Data excerpts:
[Start of Attachment]
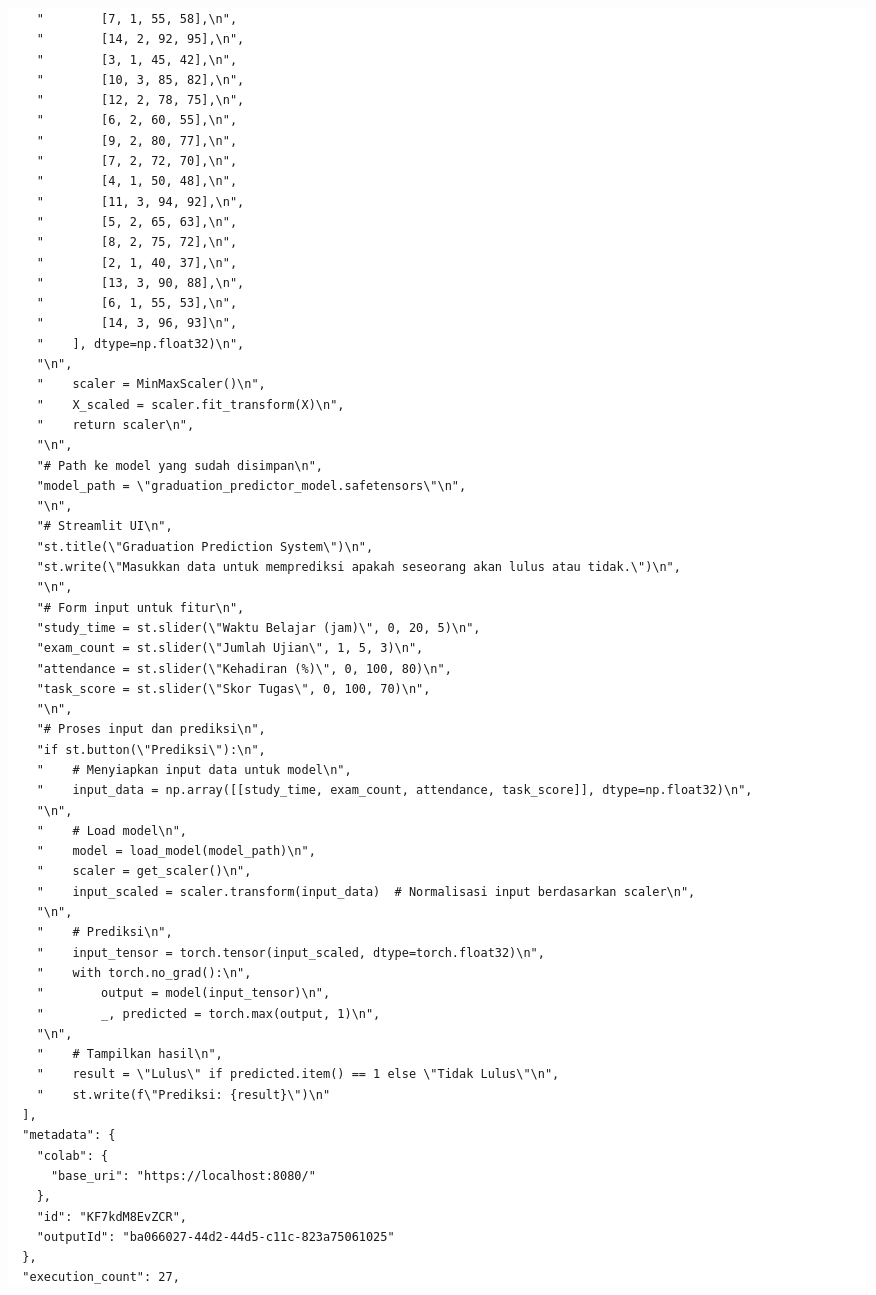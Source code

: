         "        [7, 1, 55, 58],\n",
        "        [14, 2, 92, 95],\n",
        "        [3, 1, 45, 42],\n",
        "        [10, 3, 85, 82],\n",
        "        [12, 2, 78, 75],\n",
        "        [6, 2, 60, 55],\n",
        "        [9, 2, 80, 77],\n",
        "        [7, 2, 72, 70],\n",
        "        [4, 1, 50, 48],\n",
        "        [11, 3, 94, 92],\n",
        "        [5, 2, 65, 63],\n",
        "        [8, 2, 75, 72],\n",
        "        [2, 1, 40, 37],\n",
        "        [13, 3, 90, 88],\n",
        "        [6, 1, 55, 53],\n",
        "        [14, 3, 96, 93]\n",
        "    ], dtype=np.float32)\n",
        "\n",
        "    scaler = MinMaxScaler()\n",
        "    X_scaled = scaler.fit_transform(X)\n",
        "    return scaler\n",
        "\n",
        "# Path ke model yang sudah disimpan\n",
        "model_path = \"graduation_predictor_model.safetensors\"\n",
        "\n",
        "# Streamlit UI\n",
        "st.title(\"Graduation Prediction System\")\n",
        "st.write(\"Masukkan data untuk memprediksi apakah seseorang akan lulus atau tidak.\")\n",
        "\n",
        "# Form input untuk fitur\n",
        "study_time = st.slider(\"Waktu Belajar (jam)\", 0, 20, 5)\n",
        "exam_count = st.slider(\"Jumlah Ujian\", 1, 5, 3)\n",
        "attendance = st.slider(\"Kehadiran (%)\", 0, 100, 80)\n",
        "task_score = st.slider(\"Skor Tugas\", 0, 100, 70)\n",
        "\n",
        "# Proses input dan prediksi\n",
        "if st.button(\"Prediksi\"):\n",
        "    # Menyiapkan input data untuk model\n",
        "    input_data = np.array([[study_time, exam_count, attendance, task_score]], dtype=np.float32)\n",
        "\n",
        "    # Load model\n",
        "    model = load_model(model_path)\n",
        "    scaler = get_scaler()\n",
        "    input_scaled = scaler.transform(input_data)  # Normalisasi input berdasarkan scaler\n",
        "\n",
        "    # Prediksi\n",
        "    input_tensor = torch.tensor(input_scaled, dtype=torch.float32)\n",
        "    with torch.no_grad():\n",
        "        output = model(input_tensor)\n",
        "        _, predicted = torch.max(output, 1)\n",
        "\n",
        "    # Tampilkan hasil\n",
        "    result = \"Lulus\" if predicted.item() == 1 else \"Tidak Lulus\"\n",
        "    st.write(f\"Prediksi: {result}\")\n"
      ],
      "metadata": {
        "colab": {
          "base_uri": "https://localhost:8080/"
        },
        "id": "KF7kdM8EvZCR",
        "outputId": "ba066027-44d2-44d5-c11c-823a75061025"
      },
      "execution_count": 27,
[End of Attachment]
## YOUR GOAL:
Write out the records once more, word for word, though without the pictures they contain.

## OUTPUT FOR THIS TASK:
Source code

:         "        [7, 1, 55, 58],\n",
        "        [14, 2, 92, 95],\n",
        "        [3, 1, 45, 42],\n",
        "        [10, 3, 85, 82],\n",
        "        [12, 2, 78, 75],\n",
        "        [6, 2, 60, 55],\n",
        "        [9, 2, 80, 77],\n",
        "        [7, 2, 72, 70],\n",
        "        [4, 1, 50, 48],\n",
        "        [11, 3, 94, 92],\n",
        "        [5, 2, 65, 63],\n",
        "        [8, 2, 75, 72],\n",
        "        [2, 1, 40, 37],\n",
        "        [13, 3, 90, 88],\n",
        "        [6, 1, 55, 53],\n",
        "        [14, 3, 96, 93]\n",
        "    ], dtype=np.float32)\n",
        "\n",
        "    scaler = MinMaxScaler()\n",
        "    X_scaled = scaler.fit_transform(X)\n",
        "    return scaler\n",
        "\n",
        "# Path ke model yang sudah disimpan\n",
        "model_path = \"graduation_predictor_model.safetensors\"\n",
        "\n",
        "# Streamlit UI\n",
        "st.title(\"Graduation Prediction System\")\n",
        "st.write(\"Masukkan data untuk memprediksi apakah seseorang akan lulus atau tidak.\")\n",
        "\n",
        "# Form input untuk fitur\n",
        "study_time = st.slider(\"Waktu Belajar (jam)\", 0, 20, 5)\n",
        "exam_count = st.slider(\"Jumlah Ujian\", 1, 5, 3)\n",
        "attendance = st.slider(\"Kehadiran (%)\", 0, 100, 80)\n",
        "task_score = st.slider(\"Skor Tugas\", 0, 100, 70)\n",
        "\n",
        "# Proses input dan prediksi\n",
        "if st.button(\"Prediksi\"):\n",
        "    # Menyiapkan input data untuk model\n",
        "    input_data = np.array([[study_time, exam_count, attendance, task_score]], dtype=np.float32)\n",
        "\n",
        "    # Load model\n",
        "    model = load_model(model_path)\n",
        "    scaler = get_scaler()\n",
        "    input_scaled = scaler.transform(input_data)  # Normalisasi input berdasarkan scaler\n",
        "\n",
        "    # Prediksi\n",
        "    input_tensor = torch.tensor(input_scaled, dtype=torch.float32)\n",
        "    with torch.no_grad():\n",
        "        output = model(input_tensor)\n",
        "        _, predicted = torch.max(output, 1)\n",
        "\n",
        "    # Tampilkan hasil\n",
        "    result = \"Lulus\" if predicted.item() == 1 else \"Tidak Lulus\"\n",
        "    st.write(f\"Prediksi: {result}\")\n"
      ],
      "metadata": {
        "colab": {
          "base_uri": "https://localhost:8080/"
        },
        "id": "KF7kdM8EvZCR",
        "outputId": "ba066027-44d2-44d5-c11c-823a75061025"
      },
      "execution_count": 27,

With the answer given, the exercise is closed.